*** Data to use Section Begins ***
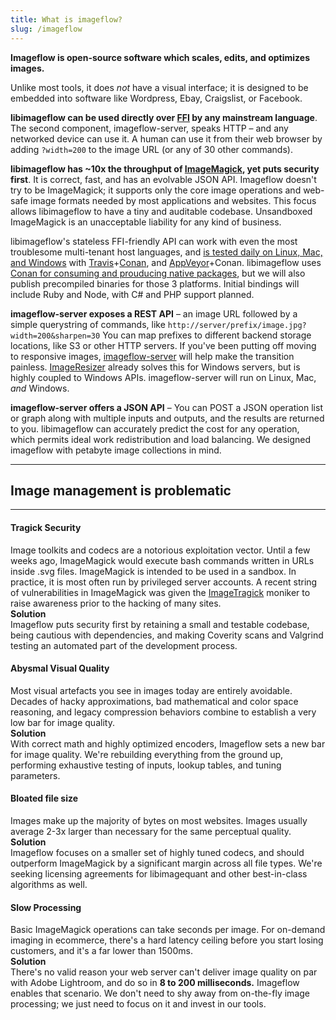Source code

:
 ```yaml
---
title: What is imageflow?
slug: /imageflow
---
```


**Imageflow is open-source software which scales, edits, and optimizes images.**

Unlike most tools, it does _not_ have a visual interface; it is designed to be embedded into software like Wordpress, Ebay, Craigslist, or Facebook.

**libimageflow can be used directly over [FFI](https://en.wikipedia.org/wiki/Foreign_function_interface) by any mainstream language**. The second component, imageflow-server, speaks HTTP – and any networked device can use it. A human can use it from their web browser by adding `?width=200` to the image URL (or any of 30 other commands).

**libimageflow has ~10x the throughput of [ImageMagick](https://www.imagemagick.org), yet puts security first**. It is correct, fast, and has an evolvable JSON API. Imageflow doesn't try to be ImageMagick; it supports only the core image operations and web-safe image formats needed by most applications and websites. This focus allows libimageflow to have a tiny and auditable codebase. Unsandboxed ImageMagick is an unacceptable liability for any kind of business.

libimageflow's stateless FFI-friendly API can work with even the most troublesome multi-tenant host languages, and [is tested daily on Linux, Mac, and Windows](https://github.com/imazen/imageflow) with [Travis](https://travis-ci.org)+[Conan](https://conan.io), and [AppVeyor](https://appveyor.com)+Conan. libimageflow uses [Conan for consuming and prouducing native packages](https://conan.io), but we will also publish precompiled binaries for those 3 platforms. Initial bindings will include Ruby and Node, with C# and PHP support planned.

**imageflow-server exposes a REST API** – an image URL followed by a simple querystring of commands, like `http://server/prefix/image.jpg?width=200&sharpen=30` You can map prefixes to different backend storage locations, like S3 or other HTTP servers. If you've been putting off moving to responsive images, [imageflow-server](https://www.imageflow.io) will help make the transition painless. [ImageResizer](https://imageresizing.net) already solves this for Windows servers, but is highly coupled to Windows APIs. imageflow-server will run on Linux, Mac, _and_ Windows.

**imageflow-server offers a JSON API** – You can POST a JSON operation list or graph along with multiple inputs and outputs, and the results are returned to you. libimageflow can accurately predict the cost for any operation, which permits ideal work redistribution and load balancing. We designed imageflow with petabyte image collections in mind.

---

## Image management is problematic

---

#### Tragick Security

Image toolkits and codecs are a notorious exploitation vector. Until a few weeks ago, ImageMagick would execute bash commands written in URLs inside .svg files.
ImageMagick is intended to be used in a sandbox. In practice, it is most often run by privileged server accounts. A recent string of vulnerabilities in ImageMagick was given the [ImageTragick](https://imagetragick.com) moniker to raise awareness prior to the hacking of many sites.  
**Solution**  
Imageflow puts security first by retaining a small and testable codebase, being cautious with dependencies, and making Coverity scans and Valgrind testing an automated part of the development process.

#### Abysmal Visual Quality

Most visual artefacts you see in images today are entirely avoidable. Decades of hacky approximations, bad mathematical and color space reasoning, and legacy compression behaviors combine to establish a very low bar for image quality.  
**Solution**  
With correct math and highly optimized encoders, Imageflow sets a new bar for image quality. We're rebuilding everything from the ground up, performing exhaustive testing of inputs, lookup tables, and tuning parameters.

#### Bloated file size

Images make up the majority of bytes on most websites. Images usually average 2-3x larger than necessary for the same perceptual quality.  
**Solution**  
Imageflow focuses on a smaller set of highly tuned codecs, and should outperform ImageMagick by a significant margin across all file types. We're seeking licensing agreements for libimagequant and other best-in-class algorithms as well.

#### Slow Processing

Basic ImageMagick operations can take seconds per image. For on-demand imaging in ecommerce, there's a hard latency ceiling before you start losing customers, and it's a far lower than 1500ms.  
**Solution**  
There's no valid reason your web server can't deliver image quality on par with Adobe Lightroom, and do so in **8 to 200 milliseconds.** Imageflow enables that scenario. We don't need to shy away from on-the-fly image processing; we just need to focus on it and invest in our tools.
*** Data to use Section Ends ***
Task brief —
Go through the listing, find each line with the word "software", and copy it.

Response box —
**Imageflow is open-source software which scales, edits, and optimizes images.**
Unlike most tools, it does _not_ have a visual interface; it is designed to be embedded into software like Wordpress, Ebay, Craigslist, or Facebook.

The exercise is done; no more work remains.